⟨

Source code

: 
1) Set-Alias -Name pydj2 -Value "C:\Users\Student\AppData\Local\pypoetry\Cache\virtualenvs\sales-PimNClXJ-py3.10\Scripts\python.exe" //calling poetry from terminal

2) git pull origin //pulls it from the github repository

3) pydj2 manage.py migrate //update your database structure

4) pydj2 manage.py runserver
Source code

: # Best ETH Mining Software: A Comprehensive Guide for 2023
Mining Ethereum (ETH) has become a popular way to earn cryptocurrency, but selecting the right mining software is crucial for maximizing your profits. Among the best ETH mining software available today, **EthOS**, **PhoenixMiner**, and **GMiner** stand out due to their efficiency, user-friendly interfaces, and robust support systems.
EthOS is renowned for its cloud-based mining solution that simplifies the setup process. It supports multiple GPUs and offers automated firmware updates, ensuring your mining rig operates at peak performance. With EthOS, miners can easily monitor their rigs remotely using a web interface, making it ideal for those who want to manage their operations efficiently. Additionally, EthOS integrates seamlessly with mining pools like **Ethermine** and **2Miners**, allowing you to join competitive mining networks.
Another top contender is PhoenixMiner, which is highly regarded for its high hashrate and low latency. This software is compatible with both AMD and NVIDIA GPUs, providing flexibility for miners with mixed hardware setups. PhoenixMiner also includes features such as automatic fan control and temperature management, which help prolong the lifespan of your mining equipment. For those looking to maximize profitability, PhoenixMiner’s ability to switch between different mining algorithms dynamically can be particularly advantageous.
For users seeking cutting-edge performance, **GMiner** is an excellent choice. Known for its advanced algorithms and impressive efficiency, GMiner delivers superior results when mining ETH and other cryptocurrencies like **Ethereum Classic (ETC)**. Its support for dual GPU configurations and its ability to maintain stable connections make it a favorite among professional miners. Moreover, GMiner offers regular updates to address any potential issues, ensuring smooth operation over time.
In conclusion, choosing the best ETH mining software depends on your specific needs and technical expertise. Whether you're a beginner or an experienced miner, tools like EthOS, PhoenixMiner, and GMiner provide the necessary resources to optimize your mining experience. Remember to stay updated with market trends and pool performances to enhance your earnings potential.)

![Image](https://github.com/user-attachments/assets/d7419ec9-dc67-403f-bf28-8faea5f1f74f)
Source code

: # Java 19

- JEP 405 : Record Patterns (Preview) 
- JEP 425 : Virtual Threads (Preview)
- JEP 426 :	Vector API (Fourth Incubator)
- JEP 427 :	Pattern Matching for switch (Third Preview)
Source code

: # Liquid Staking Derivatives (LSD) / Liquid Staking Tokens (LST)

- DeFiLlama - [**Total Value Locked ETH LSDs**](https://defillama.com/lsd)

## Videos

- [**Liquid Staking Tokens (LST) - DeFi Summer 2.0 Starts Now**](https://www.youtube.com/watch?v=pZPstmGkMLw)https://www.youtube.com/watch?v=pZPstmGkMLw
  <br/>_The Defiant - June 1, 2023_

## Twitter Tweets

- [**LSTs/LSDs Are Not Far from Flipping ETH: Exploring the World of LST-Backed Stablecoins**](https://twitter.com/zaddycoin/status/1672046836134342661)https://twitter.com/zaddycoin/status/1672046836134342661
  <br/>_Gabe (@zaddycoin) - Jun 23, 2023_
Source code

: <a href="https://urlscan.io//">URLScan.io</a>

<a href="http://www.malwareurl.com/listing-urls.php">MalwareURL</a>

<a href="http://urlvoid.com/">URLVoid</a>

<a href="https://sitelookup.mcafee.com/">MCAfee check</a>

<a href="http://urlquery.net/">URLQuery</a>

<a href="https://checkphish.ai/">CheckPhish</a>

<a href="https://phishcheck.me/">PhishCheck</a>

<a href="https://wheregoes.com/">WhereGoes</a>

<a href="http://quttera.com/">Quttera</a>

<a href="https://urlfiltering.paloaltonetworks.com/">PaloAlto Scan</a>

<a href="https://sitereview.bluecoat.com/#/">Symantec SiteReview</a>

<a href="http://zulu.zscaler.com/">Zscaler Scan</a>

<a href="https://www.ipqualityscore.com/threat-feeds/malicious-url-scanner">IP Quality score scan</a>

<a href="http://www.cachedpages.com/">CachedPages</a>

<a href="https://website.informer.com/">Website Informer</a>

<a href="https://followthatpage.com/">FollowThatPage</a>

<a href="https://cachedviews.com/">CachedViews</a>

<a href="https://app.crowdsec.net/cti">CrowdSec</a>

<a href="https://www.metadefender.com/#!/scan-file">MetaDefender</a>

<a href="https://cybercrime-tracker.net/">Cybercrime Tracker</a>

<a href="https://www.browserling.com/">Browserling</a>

⟩

Brief: Give each entry again, spelled exactly as shown.

Result for this task:
Source code

: 
1) Set-Alias -Name pydj2 -Value "C:\Users\Student\AppData\Local\pypoetry\Cache\virtualenvs\sales-PimNClXJ-py3.10\Scripts\python.exe" //calling poetry from terminal

2) git pull origin //pulls it from the github repository

3) pydj2 manage.py migrate //update your database structure

4) pydj2 manage.py runserver
Source code

: # Best ETH Mining Software: A Comprehensive Guide for 2023
Mining Ethereum (ETH) has become a popular way to earn cryptocurrency, but selecting the right mining software is crucial for maximizing your profits. Among the best ETH mining software available today, **EthOS**, **PhoenixMiner**, and **GMiner** stand out due to their efficiency, user-friendly interfaces, and robust support systems.
EthOS is renowned for its cloud-based mining solution that simplifies the setup process. It supports multiple GPUs and offers automated firmware updates, ensuring your mining rig operates at peak performance. With EthOS, miners can easily monitor their rigs remotely using a web interface, making it ideal for those who want to manage their operations efficiently. Additionally, EthOS integrates seamlessly with mining pools like **Ethermine** and **2Miners**, allowing you to join competitive mining networks.
Another top contender is PhoenixMiner, which is highly regarded for its high hashrate and low latency. This software is compatible with both AMD and NVIDIA GPUs, providing flexibility for miners with mixed hardware setups. PhoenixMiner also includes features such as automatic fan control and temperature management, which help prolong the lifespan of your mining equipment. For those looking to maximize profitability, PhoenixMiner’s ability to switch between different mining algorithms dynamically can be particularly advantageous.
For users seeking cutting-edge performance, **GMiner** is an excellent choice. Known for its advanced algorithms and impressive efficiency, GMiner delivers superior results when mining ETH and other cryptocurrencies like **Ethereum Classic (ETC)**. Its support for dual GPU configurations and its ability to maintain stable connections make it a favorite among professional miners. Moreover, GMiner offers regular updates to address any potential issues, ensuring smooth operation over time.
In conclusion, choosing the best ETH mining software depends on your specific needs and technical expertise. Whether you're a beginner or an experienced miner, tools like EthOS, PhoenixMiner, and GMiner provide the necessary resources to optimize your mining experience. Remember to stay updated with market trends and pool performances to enhance your earnings potential.)

![Image](https://github.com/user-attachments/assets/d7419ec9-dc67-403f-bf28-8faea5f1f74f)
Source code

: # Java 19

- JEP 405 : Record Patterns (Preview) 
- JEP 425 : Virtual Threads (Preview)
- JEP 426 :	Vector API (Fourth Incubator)
- JEP 427 :	Pattern Matching for switch (Third Preview)
Source code

: # Liquid Staking Derivatives (LSD) / Liquid Staking Tokens (LST)

- DeFiLlama - [**Total Value Locked ETH LSDs**](https://defillama.com/lsd)

## Videos

- [**Liquid Staking Tokens (LST) - DeFi Summer 2.0 Starts Now**](https://www.youtube.com/watch?v=pZPstmGkMLw)https://www.youtube.com/watch?v=pZPstmGkMLw
  <br/>_The Defiant - June 1, 2023_

## Twitter Tweets

- [**LSTs/LSDs Are Not Far from Flipping ETH: Exploring the World of LST-Backed Stablecoins**](https://twitter.com/zaddycoin/status/1672046836134342661)https://twitter.com/zaddycoin/status/1672046836134342661
  <br/>_Gabe (@zaddycoin) - Jun 23, 2023_
Source code

: <a href="https://urlscan.io//">URLScan.io</a>

<a href="http://www.malwareurl.com/listing-urls.php">MalwareURL</a>

<a href="http://urlvoid.com/">URLVoid</a>

<a href="https://sitelookup.mcafee.com/">MCAfee check</a>

<a href="http://urlquery.net/">URLQuery</a>

<a href="https://checkphish.ai/">CheckPhish</a>

<a href="https://phishcheck.me/">PhishCheck</a>

<a href="https://wheregoes.com/">WhereGoes</a>

<a href="http://quttera.com/">Quttera</a>

<a href="https://urlfiltering.paloaltonetworks.com/">PaloAlto Scan</a>

<a href="https://sitereview.bluecoat.com/#/">Symantec SiteReview</a>

<a href="http://zulu.zscaler.com/">Zscaler Scan</a>

<a href="https://www.ipqualityscore.com/threat-feeds/malicious-url-scanner">IP Quality score scan</a>

<a href="http://www.cachedpages.com/">CachedPages</a>

<a href="https://website.informer.com/">Website Informer</a>

<a href="https://followthatpage.com/">FollowThatPage</a>

<a href="https://cachedviews.com/">CachedViews</a>

<a href="https://app.crowdsec.net/cti">CrowdSec</a>

<a href="https://www.metadefender.com/#!/scan-file">MetaDefender</a>

<a href="https://cybercrime-tracker.net/">Cybercrime Tracker</a>

<a href="https://www.browserling.com/">Browserling</a>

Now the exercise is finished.